* [RECORDS FOR THIS TASK]
Start of Block

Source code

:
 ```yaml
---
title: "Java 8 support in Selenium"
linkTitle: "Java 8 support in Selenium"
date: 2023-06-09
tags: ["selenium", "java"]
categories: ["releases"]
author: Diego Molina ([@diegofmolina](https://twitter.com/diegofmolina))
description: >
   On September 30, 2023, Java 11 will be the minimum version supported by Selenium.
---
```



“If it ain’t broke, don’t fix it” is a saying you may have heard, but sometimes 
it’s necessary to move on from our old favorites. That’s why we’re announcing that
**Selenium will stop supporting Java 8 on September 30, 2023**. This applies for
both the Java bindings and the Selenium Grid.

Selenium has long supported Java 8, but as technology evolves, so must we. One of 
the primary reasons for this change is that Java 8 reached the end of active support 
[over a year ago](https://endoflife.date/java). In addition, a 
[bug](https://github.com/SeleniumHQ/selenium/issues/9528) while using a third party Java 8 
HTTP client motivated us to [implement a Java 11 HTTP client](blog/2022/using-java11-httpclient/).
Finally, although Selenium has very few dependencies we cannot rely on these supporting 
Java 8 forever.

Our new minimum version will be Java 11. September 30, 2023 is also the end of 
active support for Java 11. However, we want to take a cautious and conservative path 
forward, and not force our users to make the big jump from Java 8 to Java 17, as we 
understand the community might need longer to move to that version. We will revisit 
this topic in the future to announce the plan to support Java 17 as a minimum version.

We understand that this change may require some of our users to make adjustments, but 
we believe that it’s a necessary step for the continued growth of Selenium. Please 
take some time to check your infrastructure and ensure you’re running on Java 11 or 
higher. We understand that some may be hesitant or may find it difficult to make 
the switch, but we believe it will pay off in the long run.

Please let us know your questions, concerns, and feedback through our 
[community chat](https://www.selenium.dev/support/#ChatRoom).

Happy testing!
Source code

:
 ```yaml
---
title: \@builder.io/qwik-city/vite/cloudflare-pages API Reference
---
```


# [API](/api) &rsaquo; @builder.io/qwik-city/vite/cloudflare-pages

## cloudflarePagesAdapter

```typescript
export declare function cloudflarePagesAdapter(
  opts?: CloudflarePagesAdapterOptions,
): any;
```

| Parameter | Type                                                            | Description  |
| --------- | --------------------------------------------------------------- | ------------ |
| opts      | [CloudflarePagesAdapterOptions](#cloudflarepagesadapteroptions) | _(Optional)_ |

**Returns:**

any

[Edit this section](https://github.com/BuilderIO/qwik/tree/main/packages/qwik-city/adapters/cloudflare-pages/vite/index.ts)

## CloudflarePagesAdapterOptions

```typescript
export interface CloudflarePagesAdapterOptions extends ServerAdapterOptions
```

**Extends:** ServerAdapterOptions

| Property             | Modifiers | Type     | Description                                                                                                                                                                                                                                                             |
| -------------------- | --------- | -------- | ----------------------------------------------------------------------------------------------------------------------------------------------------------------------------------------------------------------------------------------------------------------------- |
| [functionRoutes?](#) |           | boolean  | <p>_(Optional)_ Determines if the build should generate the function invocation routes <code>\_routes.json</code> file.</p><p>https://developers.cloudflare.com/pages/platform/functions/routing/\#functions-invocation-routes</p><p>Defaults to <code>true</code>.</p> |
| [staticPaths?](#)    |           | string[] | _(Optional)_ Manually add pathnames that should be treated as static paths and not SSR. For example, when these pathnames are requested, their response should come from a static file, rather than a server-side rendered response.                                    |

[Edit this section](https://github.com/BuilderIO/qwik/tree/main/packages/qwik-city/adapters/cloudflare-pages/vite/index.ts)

End of Block

* [PROBLEM]
Within the listing above, locate the line containing "Happy testing!" and the line containing "string[] | _(Optional)_". Reproduce those two lines and all lines between them exactly, with nothing added.

* [TASK RESULT]
Happy testing!
Source code

:
 ```yaml
---
title: \@builder.io/qwik-city/vite/cloudflare-pages API Reference
---
```


# [API](/api) &rsaquo; @builder.io/qwik-city/vite/cloudflare-pages

## cloudflarePagesAdapter

```typescript
export declare function cloudflarePagesAdapter(
  opts?: CloudflarePagesAdapterOptions,
): any;
```

| Parameter | Type                                                            | Description  |
| --------- | --------------------------------------------------------------- | ------------ |
| opts      | [CloudflarePagesAdapterOptions](#cloudflarepagesadapteroptions) | _(Optional)_ |

**Returns:**

any

[Edit this section](https://github.com/BuilderIO/qwik/tree/main/packages/qwik-city/adapters/cloudflare-pages/vite/index.ts)

## CloudflarePagesAdapterOptions

```typescript
export interface CloudflarePagesAdapterOptions extends ServerAdapterOptions
```

**Extends:** ServerAdapterOptions

| Property             | Modifiers | Type     | Description                                                                                                                                                                                                                                                             |
| -------------------- | --------- | -------- | ----------------------------------------------------------------------------------------------------------------------------------------------------------------------------------------------------------------------------------------------------------------------- |
| [functionRoutes?](#) |           | boolean  | <p>_(Optional)_ Determines if the build should generate the function invocation routes <code>\_routes.json</code> file.</p><p>https://developers.cloudflare.com/pages/platform/functions/routing/\#functions-invocation-routes</p><p>Defaults to <code>true</code>.</p> |
| [staticPaths?](#)    |           | string[] | _(Optional)_ Manually add pathnames that should be treated as static paths and not SSR. For example, when these pathnames are requested, their response should come from a static file, rather than a server-side rendered response.                                    |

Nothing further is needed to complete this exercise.